Jesus disebut Isa, dalam Shiwa Purana Isa berati Shiwa. Dalam pengertian umum kaum Dharmais Isa berati seorang yogi yang telah mencapai penyatuan dengan Tuhan. Sudah menjadi pengetahuan umum kalau Jesus pernah belajar di India dan di babtis oleh John (Yahya) si Pembabtis secara Hindhu di tepi sebuah sungai, mirip pembabtisan kaum Hindhu di India.
Islam mengakui Nabi Ibrahim, Nuh, Isa, dan nabi-nabi lainnya, juga mengakui kitab-kitab Zabur, Taurat, dan Injil. Bahkan Nabi Adam dan Manu (Nabi Nuh) juga diakui, bukankah itu semua berarti pengakuan terhadap ajaran-ajaran Weda, Wedanta, Sruti, dan sebagainya? Namun banyak yang pura-pura tidak tahu akan hal ini.
Bagi kaum Dharmais , kaum Yahudi, Kristen, dan Muslimin adalah saudara-saudara mereka sedharma dengan improvasi yang berbeda, namun sebenarnya tidak jauh berbeda karena tetap mengacu kepada Yang Maha Tunggal dan kebenaran hakiki (absolute truth). Shalatnya kaum Muslim mirip dengan yoganya kaum Dharmais. Ka’bah mirip dengan Lingga-Yoni. Ekaristinya kaum Katholik adalah prasadnya kaum Hindhu. Sang Buddha tidak pernah berganti agama sampai Beliau wafat, dan Nabi Muhammad s.a.w sangat menghormati Hind (India Kuno).
Ternyata sebenarnya umat manusia bersandar ke satu iman, namun avidya membuat kita terkecoh dengan semua improvisasi ini. Semua jalan ini sebenarnya mengarah ke yang satu (Warenyam bhargo devashya dimahi).

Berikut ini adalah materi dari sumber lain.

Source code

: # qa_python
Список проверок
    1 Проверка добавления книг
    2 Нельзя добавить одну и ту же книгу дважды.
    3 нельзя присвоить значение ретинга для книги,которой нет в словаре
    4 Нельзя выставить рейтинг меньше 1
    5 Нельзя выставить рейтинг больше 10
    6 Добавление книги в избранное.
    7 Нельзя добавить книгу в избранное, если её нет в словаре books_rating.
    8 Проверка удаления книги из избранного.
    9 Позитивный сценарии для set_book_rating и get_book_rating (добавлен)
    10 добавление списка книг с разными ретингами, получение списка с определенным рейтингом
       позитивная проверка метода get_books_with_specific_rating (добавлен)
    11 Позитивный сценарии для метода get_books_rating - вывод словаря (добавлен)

Sedikit tambahan: Asal kata Mohammed adalah Mahatma (Maha Atma, Mahamada). Ajaran ahimsa Mahatma Gandhi berdampak hadiah nobel untuk Marthin Luther King. Jr., Nelson Mandela dan Bunda Theresia yang mengabdi untuk kaum miskin di India. Ternyata sedemikian dasyatnya dampak weda di dunia ini. Weda berkonsepkan Tri Murti. Brahma sebagai Pencipta, Wishnu sebagai Pemelihara dan Shiwa sebagai Pendaur Ulang seluruh ciptaan.
Islam berkonsepkan Allah yang berarti Dia dari mana semua ini berasal. Juga berpedoman pada “Innalillahi wainnalillahi rojiun” yang berarti “Dari Dia dan kepada-Nya pula kembali”. Kata “Innalillahi wainnalillahi rojiun” menurut para ahli bahasa Sansekerta berasal dari kata “Lila” yaitu permainan Tuhan.

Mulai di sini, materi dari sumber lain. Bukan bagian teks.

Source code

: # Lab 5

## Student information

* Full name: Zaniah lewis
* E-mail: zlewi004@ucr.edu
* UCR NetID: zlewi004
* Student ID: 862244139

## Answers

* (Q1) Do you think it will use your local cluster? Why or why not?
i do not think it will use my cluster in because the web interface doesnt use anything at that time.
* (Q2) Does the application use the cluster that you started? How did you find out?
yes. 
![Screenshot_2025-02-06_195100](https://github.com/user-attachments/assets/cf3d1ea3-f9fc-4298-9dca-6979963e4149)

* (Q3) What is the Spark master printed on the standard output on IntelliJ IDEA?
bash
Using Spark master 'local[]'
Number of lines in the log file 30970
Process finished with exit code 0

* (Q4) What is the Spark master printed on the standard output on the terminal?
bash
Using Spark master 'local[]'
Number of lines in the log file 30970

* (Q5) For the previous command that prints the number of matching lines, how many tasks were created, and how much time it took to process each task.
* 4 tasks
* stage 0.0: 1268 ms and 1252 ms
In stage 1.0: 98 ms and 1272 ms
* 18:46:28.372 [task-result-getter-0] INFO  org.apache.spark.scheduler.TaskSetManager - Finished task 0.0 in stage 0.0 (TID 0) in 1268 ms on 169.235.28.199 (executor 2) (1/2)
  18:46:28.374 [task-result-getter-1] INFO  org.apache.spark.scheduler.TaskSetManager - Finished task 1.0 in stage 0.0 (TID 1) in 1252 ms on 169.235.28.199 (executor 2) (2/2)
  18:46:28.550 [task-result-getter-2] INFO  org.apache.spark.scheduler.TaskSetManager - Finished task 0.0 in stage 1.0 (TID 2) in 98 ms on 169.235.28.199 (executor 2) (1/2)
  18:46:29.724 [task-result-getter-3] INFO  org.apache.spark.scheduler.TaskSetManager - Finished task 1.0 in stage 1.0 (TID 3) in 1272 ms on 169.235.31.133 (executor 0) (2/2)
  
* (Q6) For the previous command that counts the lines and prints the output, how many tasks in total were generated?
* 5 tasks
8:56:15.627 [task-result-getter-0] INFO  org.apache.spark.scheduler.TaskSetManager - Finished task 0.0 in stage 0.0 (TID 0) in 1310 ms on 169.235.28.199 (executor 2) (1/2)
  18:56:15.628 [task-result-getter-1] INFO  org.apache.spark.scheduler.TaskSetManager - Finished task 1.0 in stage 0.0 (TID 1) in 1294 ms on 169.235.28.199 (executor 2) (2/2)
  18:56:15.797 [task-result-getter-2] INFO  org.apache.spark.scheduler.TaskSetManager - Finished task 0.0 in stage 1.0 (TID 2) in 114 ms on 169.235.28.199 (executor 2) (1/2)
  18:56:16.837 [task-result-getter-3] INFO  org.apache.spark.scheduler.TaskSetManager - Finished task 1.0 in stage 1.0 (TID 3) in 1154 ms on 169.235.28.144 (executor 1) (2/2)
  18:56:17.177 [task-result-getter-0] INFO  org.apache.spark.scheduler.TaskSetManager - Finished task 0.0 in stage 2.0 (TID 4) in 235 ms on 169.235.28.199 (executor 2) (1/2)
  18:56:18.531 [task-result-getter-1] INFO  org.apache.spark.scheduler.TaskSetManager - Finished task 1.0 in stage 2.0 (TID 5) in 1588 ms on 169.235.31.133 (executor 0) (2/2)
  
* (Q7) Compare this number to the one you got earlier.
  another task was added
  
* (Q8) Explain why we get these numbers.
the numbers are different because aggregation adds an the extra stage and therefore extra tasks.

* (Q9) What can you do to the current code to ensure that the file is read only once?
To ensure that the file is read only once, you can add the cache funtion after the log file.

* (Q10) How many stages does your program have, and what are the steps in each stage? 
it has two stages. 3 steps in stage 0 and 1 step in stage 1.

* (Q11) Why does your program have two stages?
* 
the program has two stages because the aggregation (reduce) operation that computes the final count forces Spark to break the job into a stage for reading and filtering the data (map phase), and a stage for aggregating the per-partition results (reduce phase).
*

Konsep Tri Murti menjadi Omkara, “A” sama dengan Brahma Sang Pencipta, “U” sama dengan Wishnu Sang Pemelihara, dan “M” sama dengan Shiwa yang berarti Pendaur Ulang seluruh ciptaan. Kata Aum atau Om kalau dibalik menjadi kata Allah. Ini bukan suatu kebetulan karena konsep ini sudah ada sejak sebelum Nabi Ibrahim hadir (mengacu ke pengakuan Manu /Nuh oleh umat Judea, Kristen dan Islam).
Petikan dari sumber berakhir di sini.